Tuesday, December 23, 2025

Close Encounters with a Close Talker

(Originally published 7/13/17)

It was already ninety degrees—with the heat index approaching one hundred—at ten o’clock this morning. Scorcher of a day or not, I, just like the postman, had to make my appointed rounds. In fact, I was headed to a post office, but not the one closest to me. This trivial tidbit of information would be of monumental interest to a man I bumped into en route.

On a stifling hot and humid morn, the last thing I wanted was an encounter with a close-talker—a person who gets in your face during ordinary conversation. (Seinfeld brought the close-talker phenomenon to light in “The Raincoats” episode.) To compound my misfortune, I not only found myself chatting with a close talker, but one with halitosis as well. I should mention that he is likewise a long talker. The man in question is fond of holding court and supplying listeners with lengthy back stories—laborious minutia—to events with punchlines that are not particularly interesting. My close talker has a habit, too, of punctuating his conversations with the word “anyway.” It is his way of alerting you: “Are you ready for the big finish?” Fashion your seat belts, there is always another “anyway” and another one after that.

Anyway, this close talker ambushed me as I walked past his building earlier this morning. He informed me that a friend was supposed to pick him up at 9:30. But it was closer to 10:30 when we met. He is a man in his eighties and not a cell phone user, so he might still be waiting there now. Maybe he got the day wrong. Do not get me wrong: The close talker is a well-meaning fellow. He has been a friend of the family since the dawn of time. However, he can be a very irritating individual, especially when you meet him in a chance encounter. When fate intervenes. I feel obligated to talk with him. But I believe that I have earned the right to avoid the man if I can. Typically, I reconnoiter while in his neck of the woods and, if I see him coming my way, take the requisite steps—sometimes retreating entirely or even walking into traffic—to make a clean getaway.

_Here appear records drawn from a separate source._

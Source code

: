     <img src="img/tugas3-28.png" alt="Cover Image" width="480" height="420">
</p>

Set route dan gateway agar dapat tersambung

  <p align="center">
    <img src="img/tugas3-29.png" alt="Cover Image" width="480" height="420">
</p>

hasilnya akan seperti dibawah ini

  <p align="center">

The close talker and I chatted for a while. He was absolutely fascinated that I walked to the tiny post office several blocks from his building entrance, when a larger facility was nearer my front door. I explained to him the simple reason: There is usually no waiting in the little post office during the morning hours, while the bigger joint is invariably a zoo. Although I cannot explain why, my reasoning was of supreme interest to the close talker. He, nevertheless, did most of the talking. As I kept backing away from his too-close-for-comfort-conversing, we physically moved in something of a large circle—like Earth’s revolution around the Sun, only in a smaller space and shorter time. Everything you wanted to know about Type 2 diabetes but were afraid to ask. Well, I learned it today from the close talker, who has been diagnosed with it.